Saved entries
▼

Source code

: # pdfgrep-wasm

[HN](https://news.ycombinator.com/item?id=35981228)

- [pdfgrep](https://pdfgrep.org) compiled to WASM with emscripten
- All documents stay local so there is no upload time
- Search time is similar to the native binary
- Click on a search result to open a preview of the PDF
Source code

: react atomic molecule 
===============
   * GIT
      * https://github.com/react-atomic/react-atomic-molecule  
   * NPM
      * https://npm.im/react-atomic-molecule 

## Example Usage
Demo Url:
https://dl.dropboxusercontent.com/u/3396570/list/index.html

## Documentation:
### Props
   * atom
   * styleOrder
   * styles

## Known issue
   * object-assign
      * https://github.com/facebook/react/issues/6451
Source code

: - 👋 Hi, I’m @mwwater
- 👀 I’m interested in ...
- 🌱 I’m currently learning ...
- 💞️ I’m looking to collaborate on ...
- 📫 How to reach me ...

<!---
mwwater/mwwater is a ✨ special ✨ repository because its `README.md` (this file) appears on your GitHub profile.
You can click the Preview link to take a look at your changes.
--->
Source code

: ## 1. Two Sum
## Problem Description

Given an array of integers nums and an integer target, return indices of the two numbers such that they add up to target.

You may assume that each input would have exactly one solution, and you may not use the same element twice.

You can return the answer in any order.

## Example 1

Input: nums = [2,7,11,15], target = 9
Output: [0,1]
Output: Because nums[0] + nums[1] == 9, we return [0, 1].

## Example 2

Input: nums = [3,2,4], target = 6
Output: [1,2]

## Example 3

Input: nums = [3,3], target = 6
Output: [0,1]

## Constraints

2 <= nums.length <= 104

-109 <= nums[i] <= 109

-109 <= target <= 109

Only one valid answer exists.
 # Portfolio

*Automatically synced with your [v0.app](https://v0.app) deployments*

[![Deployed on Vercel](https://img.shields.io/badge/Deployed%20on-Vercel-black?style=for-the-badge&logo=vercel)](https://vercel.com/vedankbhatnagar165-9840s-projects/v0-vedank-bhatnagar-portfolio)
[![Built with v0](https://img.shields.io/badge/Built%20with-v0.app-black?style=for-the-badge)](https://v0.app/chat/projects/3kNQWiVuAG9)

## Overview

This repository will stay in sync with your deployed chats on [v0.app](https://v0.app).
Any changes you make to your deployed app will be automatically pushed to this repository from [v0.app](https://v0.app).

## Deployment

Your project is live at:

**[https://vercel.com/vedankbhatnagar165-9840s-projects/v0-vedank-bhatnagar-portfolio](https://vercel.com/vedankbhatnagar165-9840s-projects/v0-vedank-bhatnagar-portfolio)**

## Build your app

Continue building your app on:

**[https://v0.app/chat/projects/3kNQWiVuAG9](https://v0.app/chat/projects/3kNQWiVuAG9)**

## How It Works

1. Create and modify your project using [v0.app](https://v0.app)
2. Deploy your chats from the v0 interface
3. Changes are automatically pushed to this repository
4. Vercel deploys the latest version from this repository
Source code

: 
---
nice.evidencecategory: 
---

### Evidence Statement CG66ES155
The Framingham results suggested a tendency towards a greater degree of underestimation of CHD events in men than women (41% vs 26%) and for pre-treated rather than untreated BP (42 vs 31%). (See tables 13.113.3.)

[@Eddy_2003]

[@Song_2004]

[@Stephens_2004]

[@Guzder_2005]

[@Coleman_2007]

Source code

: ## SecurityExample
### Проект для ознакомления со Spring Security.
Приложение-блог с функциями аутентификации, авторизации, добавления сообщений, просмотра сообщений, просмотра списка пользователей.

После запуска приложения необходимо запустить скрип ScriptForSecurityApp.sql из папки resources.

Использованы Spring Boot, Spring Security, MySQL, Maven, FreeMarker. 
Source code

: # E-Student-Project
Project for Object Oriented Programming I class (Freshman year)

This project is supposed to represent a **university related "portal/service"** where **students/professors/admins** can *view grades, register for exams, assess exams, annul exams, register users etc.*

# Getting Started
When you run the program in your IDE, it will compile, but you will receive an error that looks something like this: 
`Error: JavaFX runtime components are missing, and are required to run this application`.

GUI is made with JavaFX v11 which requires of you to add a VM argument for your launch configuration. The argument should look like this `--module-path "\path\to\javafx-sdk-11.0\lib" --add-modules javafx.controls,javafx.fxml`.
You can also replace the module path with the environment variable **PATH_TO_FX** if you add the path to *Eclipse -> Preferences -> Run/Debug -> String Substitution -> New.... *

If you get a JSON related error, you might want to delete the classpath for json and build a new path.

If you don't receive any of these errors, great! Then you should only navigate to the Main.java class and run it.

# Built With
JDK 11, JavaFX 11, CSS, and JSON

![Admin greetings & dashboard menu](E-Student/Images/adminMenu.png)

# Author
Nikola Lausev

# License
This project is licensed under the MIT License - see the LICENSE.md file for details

▲

Look through the entries above and quote exactly the lines from the line with "Any changes you" to the line with "Приложение-блог с функциями", counting both of those lines.

### [FINISHED TASK]
Any changes you make to your deployed app will be automatically pushed to this repository from [v0.app](https://v0.app).

## Deployment

Your project is live at:

**[https://vercel.com/vedankbhatnagar165-9840s-projects/v0-vedank-bhatnagar-portfolio](https://vercel.com/vedankbhatnagar165-9840s-projects/v0-vedank-bhatnagar-portfolio)**

## Build your app

Continue building your app on:

**[https://v0.app/chat/projects/3kNQWiVuAG9](https://v0.app/chat/projects/3kNQWiVuAG9)**

## How It Works

1. Create and modify your project using [v0.app](https://v0.app)
2. Deploy your chats from the v0 interface
3. Changes are automatically pushed to this repository
4. Vercel deploys the latest version from this repository
Source code

: 
---
nice.evidencecategory: 
---

### Evidence Statement CG66ES155
The Framingham results suggested a tendency towards a greater degree of underestimation of CHD events in men than women (41% vs 26%) and for pre-treated rather than untreated BP (42 vs 31%). (See tables 13.113.3.)

[@Eddy_2003]

[@Song_2004]

[@Stephens_2004]

[@Guzder_2005]

[@Coleman_2007]

Source code

: ## SecurityExample
### Проект для ознакомления со Spring Security.
Приложение-блог с функциями аутентификации, авторизации, добавления сообщений, просмотра сообщений, просмотра списка пользователей.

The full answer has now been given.